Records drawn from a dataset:
•••••

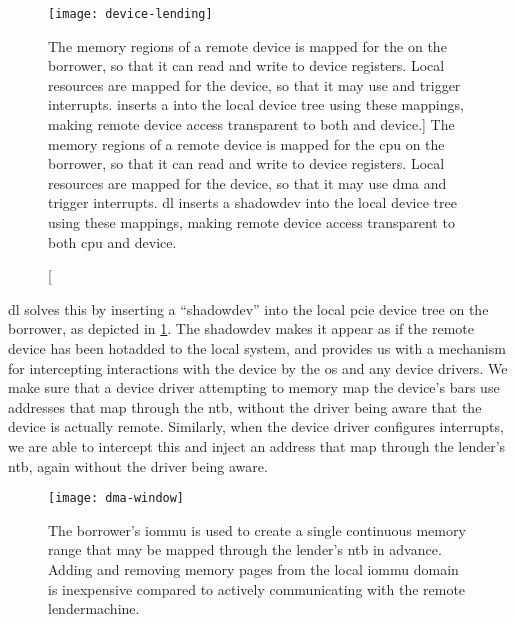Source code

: \begin{figure}
    \centering
    \texttt{[image: device-lending]}
    \caption
    [The memory regions of a remote device is mapped for the  on the borrower, so that it can read and write to device registers. Local resources are mapped for the device, so that it may use  and trigger interrupts.  inserts a  into the local device tree using these mappings, making remote device access transparent to both  and device.]
    {The memory regions of a remote device is mapped for the \gls{cpu} on the borrower, so that it can read and write to device registers. Local resources are mapped for the device, so that it may use \gls{dma} and trigger interrupts. \Gls{dl} inserts a \gls{shadowdev} into the local device tree using these mappings, making remote device access transparent to both \gls{cpu} and device.}
    \label{fig:device-lending}
\end{figure}


\Gls{dl} solves this by inserting a ``\gls{shadowdev}'' into the local \gls{pcie} device tree on the \gls{borrower}, as depicted in \cref{fig:device-lending}. 
%
The \gls{shadowdev} makes it appear as if the remote device has been \gls{hotadded} to the local system, and provides us with a mechanism for intercepting interactions with the device by the \gls{os} and any device drivers. 
%
We make sure that a device driver attempting to memory map the device's \glspl{bar} use addresses that map through the \gls{ntb}, without the driver being aware that the device is actually remote.
%
Similarly, when the device driver configures interrupts, we are able to intercept this and inject an address that map through the \gls{lender}'s \gls{ntb}, again without the driver being aware.



\begin{figure}
    \centering
    \texttt{[image: dma-window]}
    \caption[The borrower's  is used to create a single continuous memory range that may be mapped through the lender's  in advance. Adding and removing memory pages from the local  domain is inexpensive compared to actively communicating with the remote lender~machine]
    {The \gls{borrower}'s \gls{iommu} is used to create a single continuous memory range that may be mapped through the \gls{lender}'s \gls{ntb} in advance. Adding and removing memory pages from the local \gls{iommu} domain is inexpensive compared to actively communicating with the remote \gls{lendermachine}.}
    \label{fig:dma-window}
\end{figure}


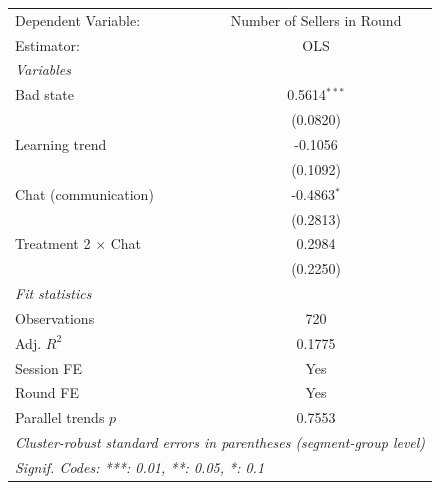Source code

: 
\begingroup
\centering
\scriptsize
\begin{tabular}{lc}
   \tabularnewline \midrule \midrule
   Dependent Variable: & Number of Sellers in Round\\
   Estimator:           & OLS\\
   \midrule
   \emph{Variables}\\
   Bad state                           & 0.5614$^{***}$\\
                                       & (0.0820)\\
   Learning trend                      & -0.1056\\
                                       & (0.1092)\\
   Chat (communication)                & -0.4863$^{*}$\\
                                       & (0.2813)\\
   Treatment 2 $\times$ Chat           & 0.2984\\
                                       & (0.2250)\\
   \midrule
   \emph{Fit statistics}\\
   Observations                        & 720\\
   Adj. $R^{2}$                        & 0.1775\\
   Session FE                          & Yes\\
   Round FE                            & Yes\\
   Parallel trends $p$                 & 0.7553\\
   \midrule \midrule
   \multicolumn{2}{l}{\emph{Cluster-robust standard errors in parentheses (segment-group level)}}\\
   \multicolumn{2}{l}{\emph{Signif. Codes: ***: 0.01, **: 0.05, *: 0.1}}\\
\end{tabular}
\par\endgroup


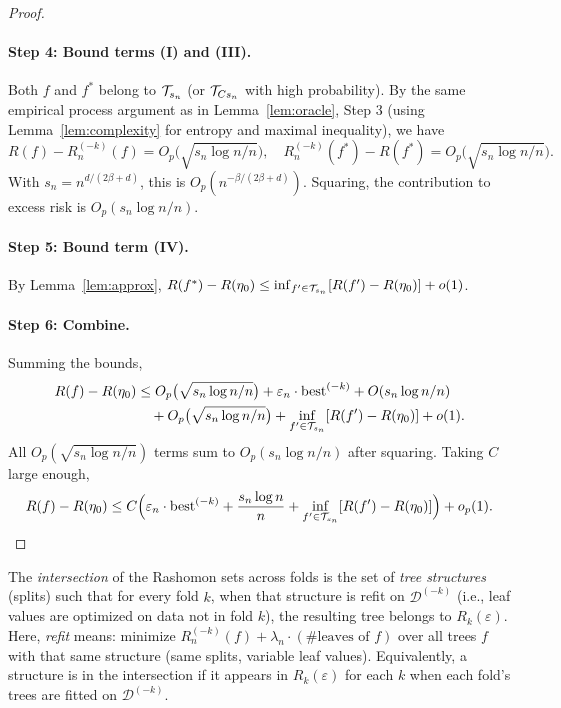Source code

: \documentclass[12pt]{article}
\begin{document}
\begin{proof}
\paragraph{Step 4: Bound terms (I) and (III).}
Both $f$ and $f^*$ belong to $\cT_{s_n}$ (or $\cT_{C s_n}$ with high probability). By the same empirical process argument as in Lemma~\ref{lem:oracle}, Step 3 (using Lemma~\ref{lem:complexity} for entropy and maximal inequality), we have
\[
R(f) - R_n^{(-k)}(f) = O_p\bigl( \sqrt{s_n \log n / n} \bigr), \quad R_n^{(-k)}(f^*) - R(f^*) = O_p\bigl( \sqrt{s_n \log n / n} \bigr).
\]
With $s_n = n^{d/(2\beta+d)}$, this is $O_p(n^{-\beta/(2\beta+d)})$. Squaring, the contribution to excess risk is $O_p(s_n \log n / n)$.

\paragraph{Step 5: Bound term (IV).}
By Lemma~\ref{lem:approx}, $R(f^*) - R(\eta_0) \le \inf_{f' \in \cT_{s_n}}[R(f') - R(\eta_0)] + o(1)$.

\paragraph{Step 6: Combine.}
Summing the bounds,
\begin{align*}
R(f) - R(\eta_0) &\le O_p\bigl( \sqrt{s_n \log n / n} \bigr) + \varepsilon_n \cdot \text{best}^{(-k)} + O(s_n \log n / n) \\
&\quad + O_p\bigl( \sqrt{s_n \log n / n} \bigr) + \inf_{f' \in \cT_{s_n}}[R(f') - R(\eta_0)] + o(1).
\end{align*}
All $O_p(\sqrt{s_n \log n / n})$ terms sum to $O_p(s_n \log n / n)$ after squaring. Taking $C$ large enough,
\[
R(f) - R(\eta_0) \le C \Bigl( \varepsilon_n \cdot \text{best}^{(-k)} + \frac{s_n \log n}{n} + \inf_{f' \in \cT_{s_n}}[R(f') - R(\eta_0)] \Bigr) + o_p(1).
\]
\end{proof}

\begin{definition}
\label{def:intersection}
The \emph{intersection} of the Rashomon sets across folds is the set of \emph{tree structures} (splits) such that for every fold $k$, when that structure is refit on $\mathcal{D}^{(-k)}$ (i.e., leaf values are optimized on data not in fold $k$), the resulting tree belongs to $R_k(\varepsilon)$. Here, \emph{refit} means: minimize $R_n^{(-k)}(f) + \lambda_n \cdot (\#\text{leaves of } f)$ over all trees $f$ with that same structure (same splits, variable leaf values). Equivalently, a structure is in the intersection if it appears in $R_k(\varepsilon)$ for each $k$ when each fold's trees are fitted on $\mathcal{D}^{(-k)}$.
\end{definition}
\end{document}
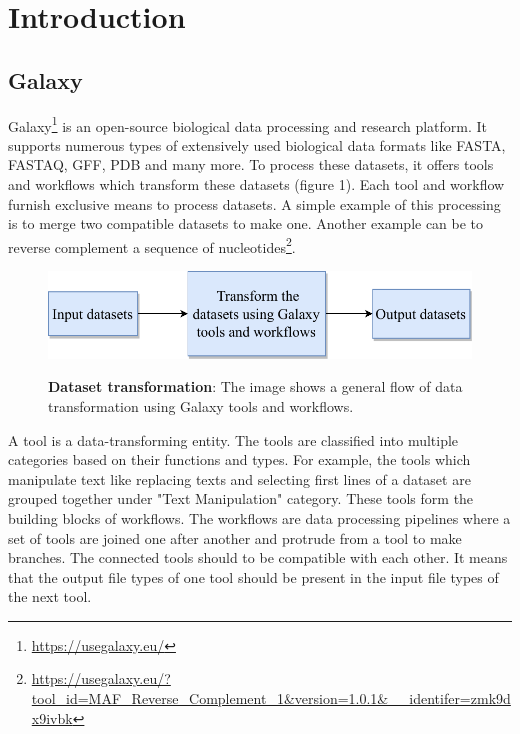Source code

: \chapter{Introduction}\label{chap:introduction}
\section{Galaxy}
Galaxy{\footnote{\url{https://usegalaxy.eu/}}} is an open-source biological data processing and research platform. It supports numerous types of extensively used biological data formats like FASTA, FASTAQ, GFF, PDB and many more. To process these datasets, it offers tools and workflows which transform these datasets (figure 1). Each tool and workflow furnish exclusive means to process datasets. A simple example of this processing is to merge two compatible datasets to make one. Another example can be to reverse complement a sequence of 
nucleotides\footnote{\url{https://usegalaxy.eu/?tool_id=MAF_Reverse_Complement_1&version=1.0.1&__identifer=zmk9dx9ivbk}}.

\begin{figure}[h]
\begin{centering}
    {\includegraphics[scale=0.8]{figures/image_Galaxy_1.pdf}}
    \caption[Basic flow of dataset transformation]{\textbf{Dataset transformation}: The image shows a general flow of data transformation using Galaxy tools and workflows.}
\end{centering}
\end{figure}

A tool is a data-transforming entity. The tools are classified into multiple categories based on their functions and types. For example, the tools which manipulate text like replacing texts and selecting first lines of a dataset are grouped together under "Text Manipulation" category. These tools form the building blocks of workflows. The workflows are data processing pipelines where a set of tools are joined one after another and protrude from a tool to make branches. The connected tools should to be compatible with each other. It means that the output file types of one tool should be present in the input file types of the next tool.

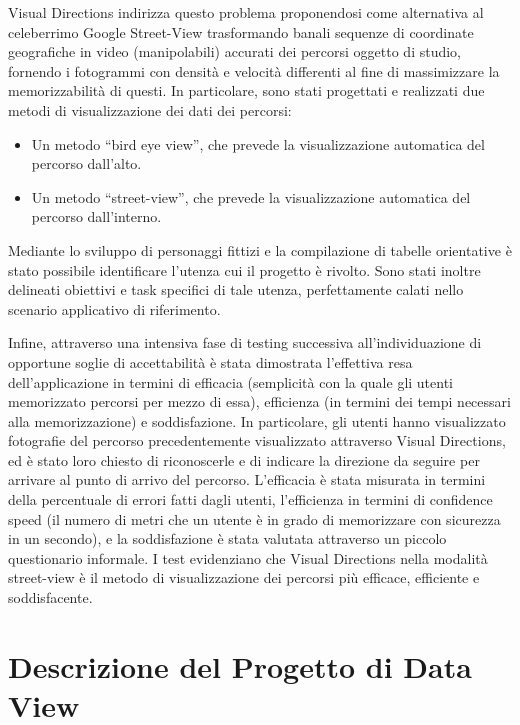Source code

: \documentclass[12pt,a4paper,openright, notitlepage]{report}
\begin{document}
Visual Directions indirizza questo problema proponendosi come alternativa al celeberrimo Google Street-View trasformando banali sequenze di coordinate geografiche in video (manipolabili) accurati dei percorsi oggetto di studio, fornendo i fotogrammi con densità e velocità differenti al fine di massimizzare la memorizzabilità di questi. In particolare, sono stati progettati e realizzati due metodi di visualizzazione dei dati dei percorsi:

\begin{itemize}
\item Un metodo “bird eye view”, che prevede la visualizzazione automatica del percorso dall’alto.
\item Un metodo “street-view”, che prevede la visualizzazione automatica del percorso dall’interno.
\end{itemize}

Mediante lo sviluppo di personaggi fittizi e la compilazione di tabelle orientative è stato possibile identificare l’utenza cui il progetto è rivolto. Sono stati inoltre delineati obiettivi e task specifici di tale utenza, perfettamente calati nello scenario applicativo di riferimento.

Infine, attraverso una intensiva fase di testing successiva all’individuazione di opportune soglie di accettabilità è stata dimostrata l’effettiva resa dell’applicazione in termini di efficacia (semplicità con la quale gli utenti memorizzato percorsi per mezzo di essa), efficienza (in termini dei tempi necessari alla memorizzazione) e soddisfazione. In particolare, gli utenti hanno visualizzato fotografie del percorso precedentemente visualizzato attraverso Visual Directions, ed è stato loro chiesto di riconoscerle e di indicare la direzione da seguire per arrivare al punto di arrivo del percorso. L’efficacia è stata misurata in termini della percentuale di errori fatti dagli utenti, l’efficienza in termini di confidence speed (il numero di metri che un utente è in grado di memorizzare con sicurezza in un secondo), e la soddisfazione è stata valutata attraverso un piccolo questionario informale. I test evidenziano che Visual Directions nella modalità street-view è il metodo di visualizzazione dei percorsi più efficace, efficiente e soddisfacente.


\chapter{Descrizione del Progetto di Data View}
\end{document}
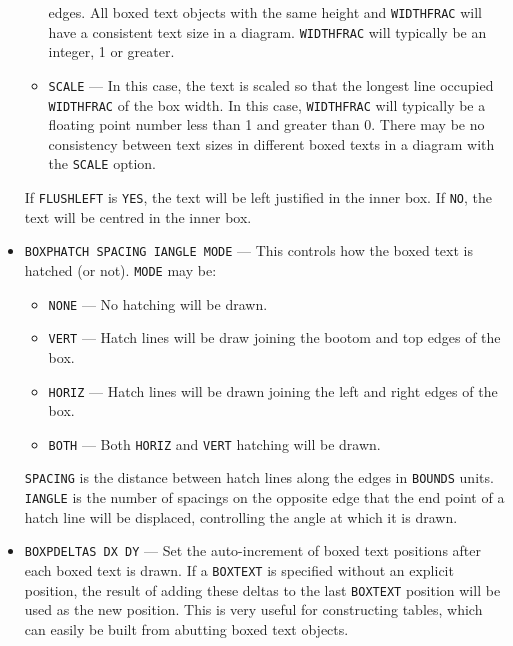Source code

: \documentclass[a4paper,twoside,11pt]{article}
\newcommand{\textttc}[1]{\texttt{\textcolor{OurRed}{#1}}}
\begin{document}
\begin{itemize}
\begin{itemize}
    edges. All boxed text objects with the same height and \texttt{WIDTHFRAC} will have a consistent text size in a diagram.
    \texttt{WIDTHFRAC} will typically be an integer, 1 or greater.
  \item \texttt{SCALE} --- In this case, the text is scaled so that the longest line occupied \texttt{WIDTHFRAC} of the box width.
    In this case, \texttt{WIDTHFRAC} will typically be a floating point number less than 1 and greater than 0.
    There may be no consistency between text sizes in different boxed texts in a diagram with the \texttt{SCALE} option.
  \end{itemize}
  If \texttt{FLUSHLEFT} is \texttt{YES}, the text will be left justified in the inner box.
  If \texttt{NO}, the text will be centred in the inner box.
\item \textttc{BOXPHATCH SPACING IANGLE MODE} --- This controls how the boxed text is hatched (or not). \texttt{MODE} may be:
  \begin{itemize}
  \item \texttt{NONE} --- No hatching will be drawn.
  \item \texttt{VERT} --- Hatch lines will be draw joining the bootom and top edges of the box.
  \item \texttt{HORIZ} --- Hatch lines will be drawn joining the left and right edges of the box.
  \item \texttt{BOTH} --- Both \texttt{HORIZ} and \texttt{VERT} hatching will be drawn.
  \end{itemize}
  \texttt{SPACING} is the distance between hatch lines along the edges in \texttt{BOUNDS} units. \texttt{IANGLE} is the number of spacings
  on the opposite edge that the end point of a hatch line will be displaced, controlling the angle at which
  it is drawn.
\item \textttc{BOXPDELTAS DX DY} --- Set the auto-increment of boxed text positions after each boxed text is drawn. If a \texttt{BOXTEXT}
  is specified without an explicit position, the result of adding these deltas to the last \texttt{BOXTEXT} position will be
  used as the new position. This is very useful for constructing tables, which can easily be built from abutting boxed text objects.
\end{itemize}
\end{document}
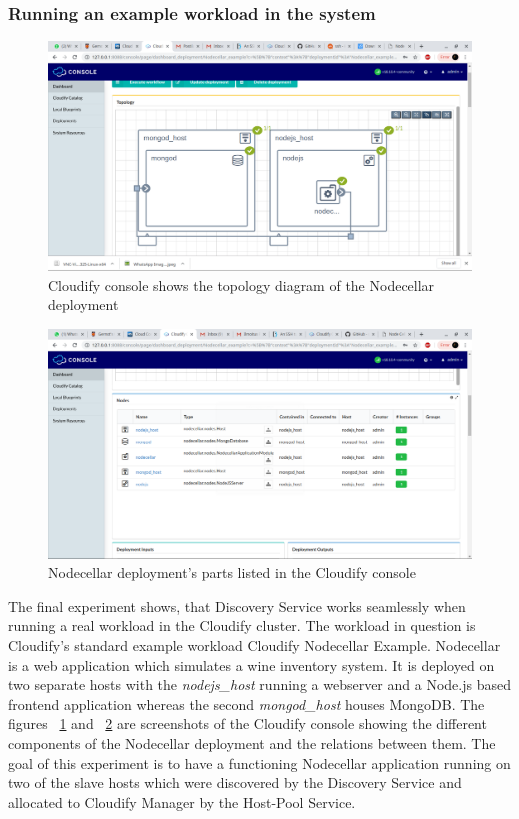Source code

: \subsubsection{Running an example workload in the system}

 \begin{figure}[ht!]
\centering
  \includegraphics[width=\textwidth, keepaspectratio]{consoletopology.png}%
  \caption{Cloudify console shows the topology diagram of the Nodecellar deployment}
  \label{fig:console_topology}
\end{figure}

 \begin{figure}[ht!]
\centering
  \includegraphics[width=\textwidth, keepaspectratio]{console_list.png}%
  \caption{Nodecellar deployment's parts listed in the Cloudify console}
  \label{fig:console_list}
\end{figure}

The final experiment shows, that Discovery Service works seamlessly when running a real workload in the Cloudify cluster. The workload in question is Cloudify's standard example workload Cloudify Nodecellar Example\cite{Nodecellar}. Nodecellar is a web application which simulates a wine inventory system. It is deployed on two separate hosts with the \textit{nodejs\_host} running a webserver and a Node.js based frontend application whereas the second \textit{mongod\_host} houses MongoDB. The figures ~\ref{fig:console_topology} and ~\ref{fig:console_list} are screenshots of the Cloudify console showing the different components of the Nodecellar deployment and the relations between them. The goal of this experiment is to have a functioning Nodecellar application running on two of the slave hosts which were discovered by the Discovery Service and allocated to Cloudify Manager by the Host-Pool Service.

•••••

Where a line of the records includes "terms", copy it.

\paragraph{Step 4: Bound terms (I) and (III).}
All $O_p(\sqrt{s_n \log n / n})$ terms sum to $O_p(s_n \log n / n)$ after squaring. Taking $C$ large enough,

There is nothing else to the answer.